Geht es nach Frank Richter, hat die Kanzlerin dagegen eine Chance verpasst: "Das Signal, das heute aus Berlin kam, lässt nicht erkennen, dass auf die Interessen der Ostdeutschen eingegangen wird", sagt der ehemalige Direktor der Sächsischen Landeszentrale für politische Bildung, der mit seinem Buch "Hört endlich zu" genau das fordert, was er nun auch in der Sendung wiederholt: "Wir sehen doch eine besondere Problematik und eine besondere Interessenlage in Ostdeutschland. Darauf wird mal wieder nicht eingegangen." Tatsächlich ist das neue CDU-Kabinett ausnahmslos mit westdeutschen Politikern besetzt, Angela Merkel selbst einmal ausgenommen.

Eine Kritik, die Volker Bouffier so nicht akzeptieren will: "Eine Kanzlerin muss ihre Regierung so zusammenstellen, dass sie möglichst gute Leute hat", findet der hessische Ministerpräsident. "Um mich gut um den Osten zu kümmern, muss ich kein Ostdeutscher sein. Und um mich gut um Menschen mit Migrationshintergrund zu kümmern, muss ich selbst keinen Migrationshintergrund haben." Politiker mit Wurzeln außerhalb Deutschlands fehlen nämlich auch im neuen Kabinett, wie Bouffier richtig bemerkt.

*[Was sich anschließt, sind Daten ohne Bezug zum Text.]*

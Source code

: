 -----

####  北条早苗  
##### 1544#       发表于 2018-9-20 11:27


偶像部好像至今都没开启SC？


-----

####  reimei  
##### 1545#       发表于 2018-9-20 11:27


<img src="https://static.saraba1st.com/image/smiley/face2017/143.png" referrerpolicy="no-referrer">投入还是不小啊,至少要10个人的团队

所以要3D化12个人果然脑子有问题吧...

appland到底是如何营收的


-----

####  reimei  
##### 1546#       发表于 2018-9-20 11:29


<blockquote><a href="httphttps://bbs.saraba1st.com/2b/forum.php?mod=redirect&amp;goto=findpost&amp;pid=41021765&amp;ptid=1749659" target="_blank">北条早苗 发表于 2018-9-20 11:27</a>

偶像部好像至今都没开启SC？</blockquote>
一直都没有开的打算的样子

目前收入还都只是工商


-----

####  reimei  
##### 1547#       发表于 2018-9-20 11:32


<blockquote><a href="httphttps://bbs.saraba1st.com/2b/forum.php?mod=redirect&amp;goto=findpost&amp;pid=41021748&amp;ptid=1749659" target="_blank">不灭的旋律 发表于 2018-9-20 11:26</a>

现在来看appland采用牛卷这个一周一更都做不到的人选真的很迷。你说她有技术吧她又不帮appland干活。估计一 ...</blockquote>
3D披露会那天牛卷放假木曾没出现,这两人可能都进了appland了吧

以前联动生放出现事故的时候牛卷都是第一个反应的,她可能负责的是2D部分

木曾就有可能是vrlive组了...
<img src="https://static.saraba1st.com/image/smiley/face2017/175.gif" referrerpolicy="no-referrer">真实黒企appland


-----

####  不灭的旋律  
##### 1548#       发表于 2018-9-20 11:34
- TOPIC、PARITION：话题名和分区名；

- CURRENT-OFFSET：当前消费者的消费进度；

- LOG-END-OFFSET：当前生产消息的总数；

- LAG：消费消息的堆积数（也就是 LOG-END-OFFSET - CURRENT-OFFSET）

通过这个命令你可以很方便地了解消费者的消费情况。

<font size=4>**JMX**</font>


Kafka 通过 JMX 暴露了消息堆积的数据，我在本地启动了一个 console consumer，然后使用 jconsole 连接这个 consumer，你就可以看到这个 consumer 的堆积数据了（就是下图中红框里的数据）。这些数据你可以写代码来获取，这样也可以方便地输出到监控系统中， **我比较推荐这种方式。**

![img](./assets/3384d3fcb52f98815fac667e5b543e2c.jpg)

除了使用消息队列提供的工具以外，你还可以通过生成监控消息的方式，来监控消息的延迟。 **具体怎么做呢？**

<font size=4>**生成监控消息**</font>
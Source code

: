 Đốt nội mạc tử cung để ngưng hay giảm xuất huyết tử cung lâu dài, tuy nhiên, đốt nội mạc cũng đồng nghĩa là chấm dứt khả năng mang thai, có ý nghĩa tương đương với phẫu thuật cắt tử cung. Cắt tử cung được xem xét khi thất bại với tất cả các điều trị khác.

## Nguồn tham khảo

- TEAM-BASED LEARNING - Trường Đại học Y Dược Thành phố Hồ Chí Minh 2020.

Während der Historiker Andreas Rödder wenig Greifbares zur Diskussion beizutragen hat, führt Olaf Scholz gegen Ende der Talksendung das Gespräch weg von Personaldebatten und hin zum großen Ganzen: "Viele Bürgerinnen und Bürger sind sich nicht mehr sicher, ob ihre Lebensperspektiven noch so sicher sind wie sie es in den vergangenen Jahrzehnten erfahren haben. Darauf müssen wir eingehen: Es muss doch möglich sein, dass es eine nach vorne gerichtete Perspektive geben kann, an die man glauben kann", sagt der SPD-Parteivorsitzende und wird dann konkreter.

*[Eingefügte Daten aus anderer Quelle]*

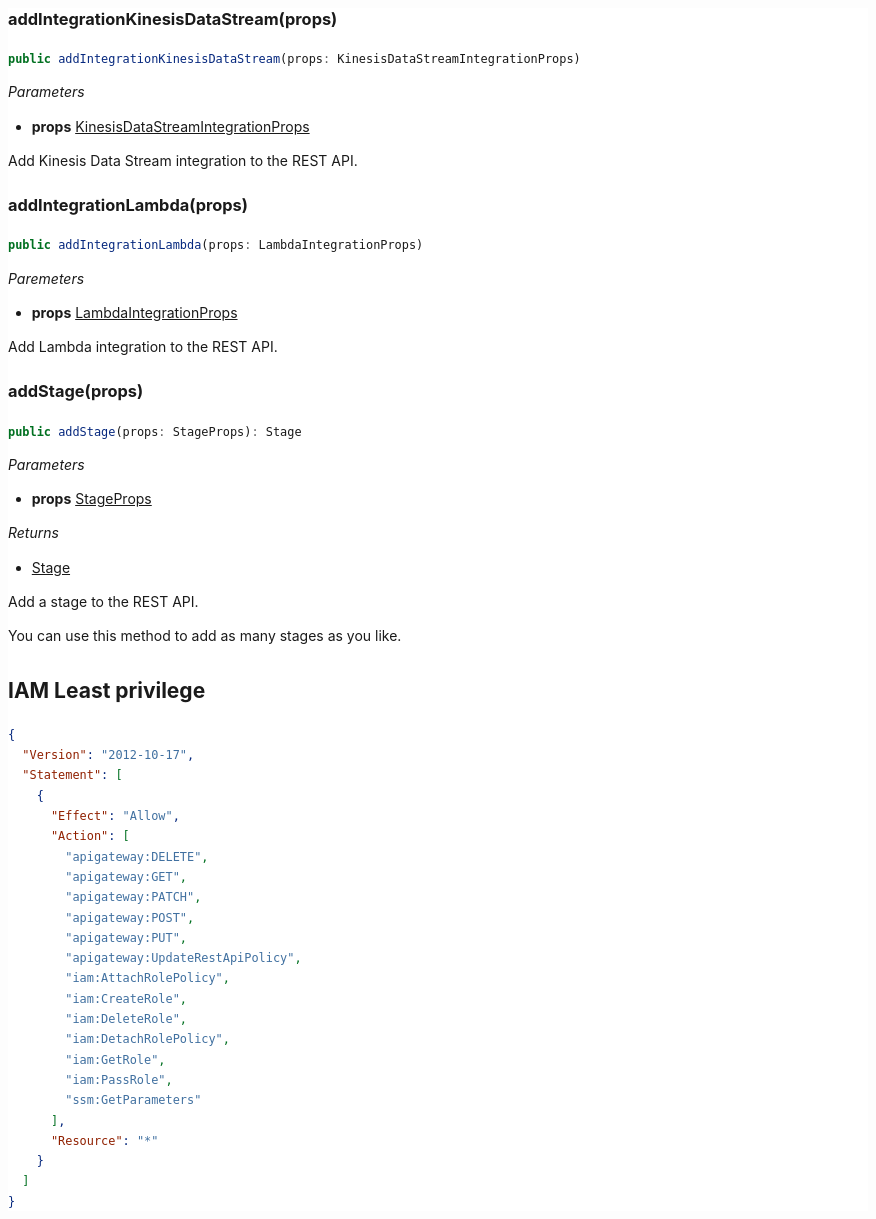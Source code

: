 ### addIntegrationKinesisDataStream(props)

```typescript
public addIntegrationKinesisDataStream(props: KinesisDataStreamIntegrationProps)
```

_Parameters_

- **props** [KinesisDataStreamIntegrationProps](#kinesisdatastreamintegrationprops)

Add Kinesis Data Stream integration to the REST API.

### addIntegrationLambda(props)

```typescript
public addIntegrationLambda(props: LambdaIntegrationProps)
```

_Paremeters_

- **props** [LambdaIntegrationProps](#lambdaintegrationprops)

Add Lambda integration to the REST API.

### addStage(props)

```typescript
public addStage(props: StageProps): Stage
```

_Parameters_

- **props** [StageProps](#stageprops)

_Returns_

- [Stage][aws-cdk-apigateway-stage]

Add a stage to the REST API.

You can use this method to add as many stages as you like.

## IAM Least privilege

```json
{
  "Version": "2012-10-17",
  "Statement": [
    {
      "Effect": "Allow",
      "Action": [
        "apigateway:DELETE",
        "apigateway:GET",
        "apigateway:PATCH",
        "apigateway:POST",
        "apigateway:PUT",
        "apigateway:UpdateRestApiPolicy",
        "iam:AttachRolePolicy",
        "iam:CreateRole",
        "iam:DeleteRole",
        "iam:DetachRolePolicy",
        "iam:GetRole",
        "iam:PassRole",
        "ssm:GetParameters"
      ],
      "Resource": "*"
    }
  ]
}
```


[aws-cdk]: https://aws.amazon.com/cdk
[aws-cdk-apigateway-api-key]: https://docs.aws.amazon.com/cdk/api/v2/docs/aws-cdk-lib.aws_apigateway.ApiKey.html
[aws-cdk-apigateway-cors-options]: https://docs.aws.amazon.com/cdk/api/v2/docs/aws-cdk-lib.aws_apigateway.CorsOptions.html
[aws-cdk-apigateway-deployment]: https://docs.aws.amazon.com/cdk/api/v2/docs/aws-cdk-lib.aws_apigateway.Deployment.html
[aws-cdk-apigateway-endpoint-type]: https://docs.aws.amazon.com/cdk/api/v2/docs/aws-cdk-lib.aws_apigateway.EndpointType.html
[aws-cdk-apigateway-method-logging-level]: https://docs.aws.amazon.com/cdk/api/v2/docs/aws-cdk-lib.aws_apigateway.MethodLoggingLevel.html
[aws-cdk-apigateway-rest-api]: https://docs.aws.amazon.com/cdk/api/v2/docs/aws-cdk-lib.aws_apigateway.RestApi.html
[aws-cdk-apigateway-stage]: https://docs.aws.amazon.com/cdk/api/v2/docs/aws-cdk-lib.aws_apigateway.Stage.html
[aws-cdk-lambda-ifunction]: https://docs.aws.amazon.com/cdk/api/v2/docs/aws-cdk-lib.aws_lambda.IFunction.html
[badge-aws-cdk]: https://img.shields.io/github/package-json/dependency-version/stack-spot/api-gateway-jsii-component/dev/aws-cdk-lib
[badge-jsii]: https://img.shields.io/github/package-json/dependency-version/stack-spot/api-gateway-jsii-component/dev/jsii
[badge-license]: https://img.shields.io/github/license/stack-spot/api-gateway-jsii-component
[badge-npm-downloads]: https://img.shields.io/npm/dt/@stackspot/cdk-api-gateway?label=downloads%20%28npm%29
[badge-npm-version]: https://img.shields.io/npm/v/@stackspot/cdk-api-gateway
[badge-nuget-downloads]: https://img.shields.io/nuget/dt/StackSpot.Cdk.ApiGateway?label=downloads%20%28NuGet%29
[badge-nuget-version]: https://img.shields.io/nuget/vpre/StackSpot.Cdk.ApiGateway
[editorconfig]: https://editorconfig.org/
[git]: https://git-scm.com/downloads
[jsii]: https://aws.github.io/jsii
[license]: https://github.com/stack-spot/api-gateway-jsii-component/blob/main/LICENSE
[nodejs]: https://nodejs.org/download
[npm-package]: https://www.npmjs.com/package/@stackspot/cdk-api-gateway
[nuget-package]: https://www.nuget.org/packages/StackSpot.Cdk.ApiGateway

"Beispiel: Ich bin Trucker und mein Chef fragt mich, ob ich noch jemanden kenne, der die Firma verstärken kann, weil Arbeitskräfte fehlen. Und gleichzeitig lese ich in der Zeitung, dass automatisierte Trucks in spätestens 20 Jahren meine Arbeit übernehmen. Das kann einem doch nur Angst machen." Eine derart diffuse Gemengelage erfordere eine Politik, die Halt gebe, aber gleichzeitig nicht auf vermeintlich einfache Lösungen hereinfalle: "Wir sollten nie die These vertreten, dass früher alles besser war, sondern eine optimistische Perspektive bieten, an die man glauben kann", sagt Scholz. Ob die neue Bundesregierung das schaffen kann, wird sich wohl früh genug zeigen. Bis dahin heißt es wohl Hoffen.